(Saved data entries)
=== Begin Enclosure ===

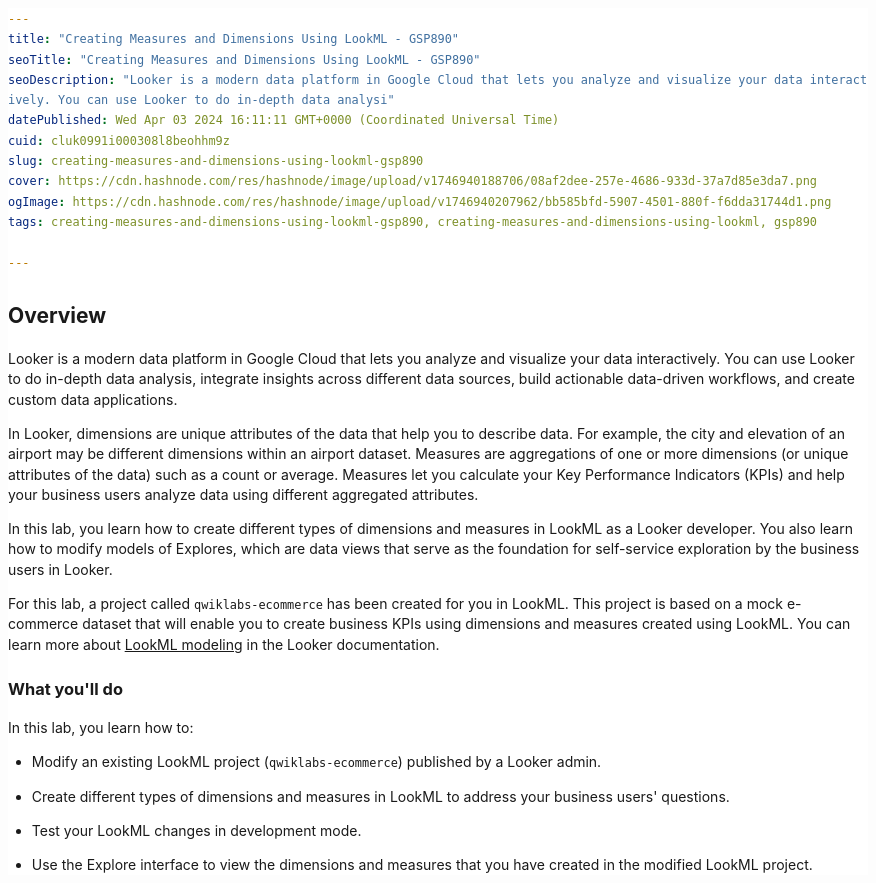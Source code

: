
```yaml
---
title: "Creating Measures and Dimensions Using LookML - GSP890"
seoTitle: "Creating Measures and Dimensions Using LookML - GSP890"
seoDescription: "Looker is a modern data platform in Google Cloud that lets you analyze and visualize your data interactively. You can use Looker to do in-depth data analysi"
datePublished: Wed Apr 03 2024 16:11:11 GMT+0000 (Coordinated Universal Time)
cuid: cluk0991i000308l8beohhm9z
slug: creating-measures-and-dimensions-using-lookml-gsp890
cover: https://cdn.hashnode.com/res/hashnode/image/upload/v1746940188706/08af2dee-257e-4686-933d-37a7d85e3da7.png
ogImage: https://cdn.hashnode.com/res/hashnode/image/upload/v1746940207962/bb585bfd-5907-4501-880f-f6dda31744d1.png
tags: creating-measures-and-dimensions-using-lookml-gsp890, creating-measures-and-dimensions-using-lookml, gsp890

---
```


## Overview

Looker is a modern data platform in Google Cloud that lets you analyze and visualize your data interactively. You can use Looker to do in-depth data analysis, integrate insights across different data sources, build actionable data-driven workflows, and create custom data applications.

In Looker, dimensions are unique attributes of the data that help you to describe data. For example, the city and elevation of an airport may be different dimensions within an airport dataset. Measures are aggregations of one or more dimensions (or unique attributes of the data) such as a count or average. Measures let you calculate your Key Performance Indicators (KPIs) and help your business users analyze data using different aggregated attributes.

In this lab, you learn how to create different types of dimensions and measures in LookML as a Looker developer. You also learn how to modify models of Explores, which are data views that serve as the foundation for self-service exploration by the business users in Looker.

For this lab, a project called `qwiklabs-ecommerce` has been created for you in LookML. This project is based on a mock e-commerce dataset that will enable you to create business KPIs using dimensions and measures created using LookML. You can learn more about [LookML modeling](https://docs.looker.com/data-modeling/learning-lookml/lookml-intro) in the Looker documentation.

### What you'll do

In this lab, you learn how to:

* Modify an existing LookML project (`qwiklabs-ecommerce`) published by a Looker admin.
    
* Create different types of dimensions and measures in LookML to address your business users' questions.
    
* Test your LookML changes in development mode.
    
* Use the Explore interface to view the dimensions and measures that you have created in the modified LookML project.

=== End Enclosure ===

All records above must be copied exactly, though the pictures they hold are to be left out.

Source code

:
```yaml
---
title: "Creating Measures and Dimensions Using LookML - GSP890"
seoTitle: "Creating Measures and Dimensions Using LookML - GSP890"
seoDescription: "Looker is a modern data platform in Google Cloud that lets you analyze and visualize your data interactively. You can use Looker to do in-depth data analysi"
datePublished: Wed Apr 03 2024 16:11:11 GMT+0000 (Coordinated Universal Time)
cuid: cluk0991i000308l8beohhm9z
slug: creating-measures-and-dimensions-using-lookml-gsp890
cover: https://cdn.hashnode.com/res/hashnode/image/upload/v1746940188706/08af2dee-257e-4686-933d-37a7d85e3da7.png
ogImage: https://cdn.hashnode.com/res/hashnode/image/upload/v1746940207962/bb585bfd-5907-4501-880f-f6dda31744d1.png
tags: creating-measures-and-dimensions-using-lookml-gsp890, creating-measures-and-dimensions-using-lookml, gsp890

---
```


## Overview

Looker is a modern data platform in Google Cloud that lets you analyze and visualize your data interactively. You can use Looker to do in-depth data analysis, integrate insights across different data sources, build actionable data-driven workflows, and create custom data applications.

In Looker, dimensions are unique attributes of the data that help you to describe data. For example, the city and elevation of an airport may be different dimensions within an airport dataset. Measures are aggregations of one or more dimensions (or unique attributes of the data) such as a count or average. Measures let you calculate your Key Performance Indicators (KPIs) and help your business users analyze data using different aggregated attributes.

In this lab, you learn how to create different types of dimensions and measures in LookML as a Looker developer. You also learn how to modify models of Explores, which are data views that serve as the foundation for self-service exploration by the business users in Looker.

For this lab, a project called `qwiklabs-ecommerce` has been created for you in LookML. This project is based on a mock e-commerce dataset that will enable you to create business KPIs using dimensions and measures created using LookML. You can learn more about [LookML modeling](https://docs.looker.com/data-modeling/learning-lookml/lookml-intro) in the Looker documentation.

### What you'll do

In this lab, you learn how to:

* Modify an existing LookML project (`qwiklabs-ecommerce`) published by a Looker admin.
    
* Create different types of dimensions and measures in LookML to address your business users' questions.
    
* Test your LookML changes in development mode.
    
* Use the Explore interface to view the dimensions and measures that you have created in the modified LookML project.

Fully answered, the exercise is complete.